Saved data entries
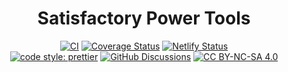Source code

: <div align="center">

# Satisfactory Power Tools

[![CI](https://github.com/RebeccaStevens/satisfactory-power-tools/actions/workflows/ci.yml/badge.svg)](https://github.com/RebeccaStevens/satisfactory-power-tools/actions/workflows/ci.yml)
[![Coverage Status](https://codecov.io/gh/RebeccaStevens/satisfactory-power-tools/branch/main/graph/badge.svg?token=MVpR1oAbIT)](https://codecov.io/gh/RebeccaStevens/satisfactory-power-tools)
[![Netlify Status](https://api.netlify.com/api/v1/badges/2ff5150f-15f9-4df7-a1bc-d29453a9fde4/deploy-status)](https://app.netlify.com/sites/satisfactory-power-tools/deploys)\
[![code style: prettier](https://img.shields.io/badge/code_style-prettier-ff69b4.svg?style=flat-square)](https://github.com/prettier/prettier)
[![GitHub Discussions](https://img.shields.io/github/discussions/RebeccaStevens/satisfactory-power-tools?style=flat-square)](https://github.com/RebeccaStevens/satisfactory-power-tools/discussions)
[![CC BY-NC-SA 4.0](https://img.shields.io/badge/License-CC%20BY--NC--SA%204.0-lightgrey.svg?style=flat-square)](http://creativecommons.org/licenses/by-nc-sa/4.0/)

</div>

#### [WHAT TO WORK ON]
Only the records themselves, retyped exactly, belong in the answer; please leave all images behind.

#### [RESULT OF THIS TASK]
Source code

: <div align="center">

# Satisfactory Power Tools

[![CI](https://github.com/RebeccaStevens/satisfactory-power-tools/actions/workflows/ci.yml/badge.svg)](https://github.com/RebeccaStevens/satisfactory-power-tools/actions/workflows/ci.yml)
[![Coverage Status](https://codecov.io/gh/RebeccaStevens/satisfactory-power-tools/branch/main/graph/badge.svg?token=MVpR1oAbIT)](https://codecov.io/gh/RebeccaStevens/satisfactory-power-tools)
[![Netlify Status](https://api.netlify.com/api/v1/badges/2ff5150f-15f9-4df7-a1bc-d29453a9fde4/deploy-status)](https://app.netlify.com/sites/satisfactory-power-tools/deploys)\
[![code style: prettier](https://img.shields.io/badge/code_style-prettier-ff69b4.svg?style=flat-square)](https://github.com/prettier/prettier)
[![GitHub Discussions](https://img.shields.io/github/discussions/RebeccaStevens/satisfactory-power-tools?style=flat-square)](https://github.com/RebeccaStevens/satisfactory-power-tools/discussions)
[![CC BY-NC-SA 4.0](https://img.shields.io/badge/License-CC%20BY--NC--SA%204.0-lightgrey.svg?style=flat-square)](http://creativecommons.org/licenses/by-nc-sa/4.0/)

</div>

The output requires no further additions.